[Source texts of formatted documents]

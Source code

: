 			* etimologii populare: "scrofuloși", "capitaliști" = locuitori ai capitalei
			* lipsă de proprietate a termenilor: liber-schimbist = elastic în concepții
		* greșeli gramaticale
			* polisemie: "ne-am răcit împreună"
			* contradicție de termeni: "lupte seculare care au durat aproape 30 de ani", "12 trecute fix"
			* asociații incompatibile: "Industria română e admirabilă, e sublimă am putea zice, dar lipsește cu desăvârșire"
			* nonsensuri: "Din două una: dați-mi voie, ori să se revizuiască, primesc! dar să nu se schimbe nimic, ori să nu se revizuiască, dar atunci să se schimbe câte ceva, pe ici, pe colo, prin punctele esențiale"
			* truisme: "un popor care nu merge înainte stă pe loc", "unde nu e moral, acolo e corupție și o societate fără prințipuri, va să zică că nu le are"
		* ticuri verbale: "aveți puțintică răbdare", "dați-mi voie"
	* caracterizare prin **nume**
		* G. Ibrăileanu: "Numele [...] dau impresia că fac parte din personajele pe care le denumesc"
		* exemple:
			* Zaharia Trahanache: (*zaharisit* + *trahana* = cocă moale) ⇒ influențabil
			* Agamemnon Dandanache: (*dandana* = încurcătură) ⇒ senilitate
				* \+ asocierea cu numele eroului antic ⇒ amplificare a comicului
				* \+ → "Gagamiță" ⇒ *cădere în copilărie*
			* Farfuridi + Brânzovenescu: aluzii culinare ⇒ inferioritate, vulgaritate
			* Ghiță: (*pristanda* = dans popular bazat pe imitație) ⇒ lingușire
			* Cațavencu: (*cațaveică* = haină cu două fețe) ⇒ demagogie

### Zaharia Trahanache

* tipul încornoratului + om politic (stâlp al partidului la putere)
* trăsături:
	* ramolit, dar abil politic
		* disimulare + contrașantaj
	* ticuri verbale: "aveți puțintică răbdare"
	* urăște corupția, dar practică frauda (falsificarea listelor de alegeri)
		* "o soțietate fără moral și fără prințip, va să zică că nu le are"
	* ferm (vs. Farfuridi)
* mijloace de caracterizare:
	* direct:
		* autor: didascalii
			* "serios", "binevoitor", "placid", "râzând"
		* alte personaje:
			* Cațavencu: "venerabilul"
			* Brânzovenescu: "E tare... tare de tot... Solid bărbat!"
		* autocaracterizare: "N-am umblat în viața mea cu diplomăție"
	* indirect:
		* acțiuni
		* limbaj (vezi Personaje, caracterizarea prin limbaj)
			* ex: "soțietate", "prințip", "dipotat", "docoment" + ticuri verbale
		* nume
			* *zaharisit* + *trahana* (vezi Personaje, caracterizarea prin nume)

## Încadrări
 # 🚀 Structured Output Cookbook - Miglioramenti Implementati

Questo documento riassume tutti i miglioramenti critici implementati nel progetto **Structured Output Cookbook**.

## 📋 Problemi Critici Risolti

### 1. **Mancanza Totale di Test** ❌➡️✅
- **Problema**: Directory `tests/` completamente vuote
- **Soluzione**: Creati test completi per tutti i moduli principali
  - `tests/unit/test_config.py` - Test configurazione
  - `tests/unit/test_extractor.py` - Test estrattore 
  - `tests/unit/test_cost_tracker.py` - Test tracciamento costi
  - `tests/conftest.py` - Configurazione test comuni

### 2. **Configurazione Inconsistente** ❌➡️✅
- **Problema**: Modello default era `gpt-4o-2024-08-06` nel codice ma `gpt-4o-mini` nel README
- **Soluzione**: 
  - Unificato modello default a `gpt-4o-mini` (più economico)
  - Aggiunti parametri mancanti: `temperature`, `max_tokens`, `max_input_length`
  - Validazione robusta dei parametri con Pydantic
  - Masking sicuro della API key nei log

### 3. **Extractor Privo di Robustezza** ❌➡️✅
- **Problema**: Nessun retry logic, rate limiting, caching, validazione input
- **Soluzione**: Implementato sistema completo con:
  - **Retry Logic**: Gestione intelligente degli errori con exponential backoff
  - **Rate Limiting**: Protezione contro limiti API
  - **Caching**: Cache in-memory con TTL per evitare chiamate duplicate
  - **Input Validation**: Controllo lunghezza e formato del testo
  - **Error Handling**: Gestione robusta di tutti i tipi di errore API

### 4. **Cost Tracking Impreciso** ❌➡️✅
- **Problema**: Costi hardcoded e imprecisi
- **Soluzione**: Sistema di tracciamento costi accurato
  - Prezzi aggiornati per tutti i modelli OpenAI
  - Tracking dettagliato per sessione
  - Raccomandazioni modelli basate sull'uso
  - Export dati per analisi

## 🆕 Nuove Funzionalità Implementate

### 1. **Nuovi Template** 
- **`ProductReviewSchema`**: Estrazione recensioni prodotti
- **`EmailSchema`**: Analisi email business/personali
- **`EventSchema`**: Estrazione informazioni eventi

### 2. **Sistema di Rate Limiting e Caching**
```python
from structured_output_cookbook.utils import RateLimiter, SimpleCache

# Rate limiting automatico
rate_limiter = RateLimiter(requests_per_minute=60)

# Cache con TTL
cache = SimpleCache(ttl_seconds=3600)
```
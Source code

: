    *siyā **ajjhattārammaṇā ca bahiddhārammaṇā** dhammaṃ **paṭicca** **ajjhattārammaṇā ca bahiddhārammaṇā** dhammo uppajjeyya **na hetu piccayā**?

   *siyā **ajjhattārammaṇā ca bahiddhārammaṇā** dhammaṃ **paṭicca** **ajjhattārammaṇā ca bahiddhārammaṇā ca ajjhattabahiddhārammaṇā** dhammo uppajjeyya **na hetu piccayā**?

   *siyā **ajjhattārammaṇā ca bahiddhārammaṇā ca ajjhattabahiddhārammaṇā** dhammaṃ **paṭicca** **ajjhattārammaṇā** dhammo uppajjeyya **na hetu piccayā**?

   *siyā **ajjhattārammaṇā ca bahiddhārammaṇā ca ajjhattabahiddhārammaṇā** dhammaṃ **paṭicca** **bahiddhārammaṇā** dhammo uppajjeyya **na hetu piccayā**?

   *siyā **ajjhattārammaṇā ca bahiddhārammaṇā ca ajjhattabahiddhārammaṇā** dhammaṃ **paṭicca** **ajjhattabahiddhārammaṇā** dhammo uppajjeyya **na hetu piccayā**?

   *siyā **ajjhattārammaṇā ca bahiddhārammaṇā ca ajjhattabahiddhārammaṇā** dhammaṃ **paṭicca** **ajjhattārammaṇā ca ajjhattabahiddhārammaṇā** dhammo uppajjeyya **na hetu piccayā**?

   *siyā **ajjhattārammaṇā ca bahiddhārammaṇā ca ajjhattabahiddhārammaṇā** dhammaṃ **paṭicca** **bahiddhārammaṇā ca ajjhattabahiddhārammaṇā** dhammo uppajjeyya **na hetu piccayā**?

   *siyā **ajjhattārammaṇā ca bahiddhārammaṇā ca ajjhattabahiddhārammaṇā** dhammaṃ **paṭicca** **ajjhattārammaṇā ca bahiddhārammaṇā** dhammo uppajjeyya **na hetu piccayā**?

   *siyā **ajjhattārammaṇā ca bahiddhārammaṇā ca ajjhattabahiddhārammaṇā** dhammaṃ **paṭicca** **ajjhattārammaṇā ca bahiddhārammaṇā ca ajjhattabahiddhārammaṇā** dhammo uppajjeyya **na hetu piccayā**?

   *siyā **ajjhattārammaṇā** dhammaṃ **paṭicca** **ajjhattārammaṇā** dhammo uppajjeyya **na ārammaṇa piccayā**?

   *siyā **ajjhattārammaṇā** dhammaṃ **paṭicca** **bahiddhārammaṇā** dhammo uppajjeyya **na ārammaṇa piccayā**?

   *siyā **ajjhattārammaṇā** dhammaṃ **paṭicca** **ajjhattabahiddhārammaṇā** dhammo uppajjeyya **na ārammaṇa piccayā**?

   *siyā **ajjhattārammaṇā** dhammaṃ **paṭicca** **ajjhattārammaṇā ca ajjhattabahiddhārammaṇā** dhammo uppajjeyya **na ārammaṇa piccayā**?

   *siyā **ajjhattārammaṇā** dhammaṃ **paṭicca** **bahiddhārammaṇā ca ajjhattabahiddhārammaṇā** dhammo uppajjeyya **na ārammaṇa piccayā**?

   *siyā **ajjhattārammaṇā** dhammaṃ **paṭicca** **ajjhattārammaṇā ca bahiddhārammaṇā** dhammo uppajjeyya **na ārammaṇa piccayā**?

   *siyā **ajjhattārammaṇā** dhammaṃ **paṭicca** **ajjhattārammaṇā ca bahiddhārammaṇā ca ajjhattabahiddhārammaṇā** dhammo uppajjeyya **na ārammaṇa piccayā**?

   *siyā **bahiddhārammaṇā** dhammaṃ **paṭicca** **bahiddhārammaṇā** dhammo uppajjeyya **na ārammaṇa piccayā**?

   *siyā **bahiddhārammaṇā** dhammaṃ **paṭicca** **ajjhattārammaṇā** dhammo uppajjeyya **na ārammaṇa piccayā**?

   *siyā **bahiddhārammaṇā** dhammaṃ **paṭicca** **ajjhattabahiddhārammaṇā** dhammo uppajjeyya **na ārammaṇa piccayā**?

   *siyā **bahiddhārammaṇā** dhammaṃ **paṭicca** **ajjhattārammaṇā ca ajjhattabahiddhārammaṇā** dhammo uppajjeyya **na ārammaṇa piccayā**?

Directions for this task —
Please give only the number of lines above that contain the word "Zaharia".

Result of this task —
2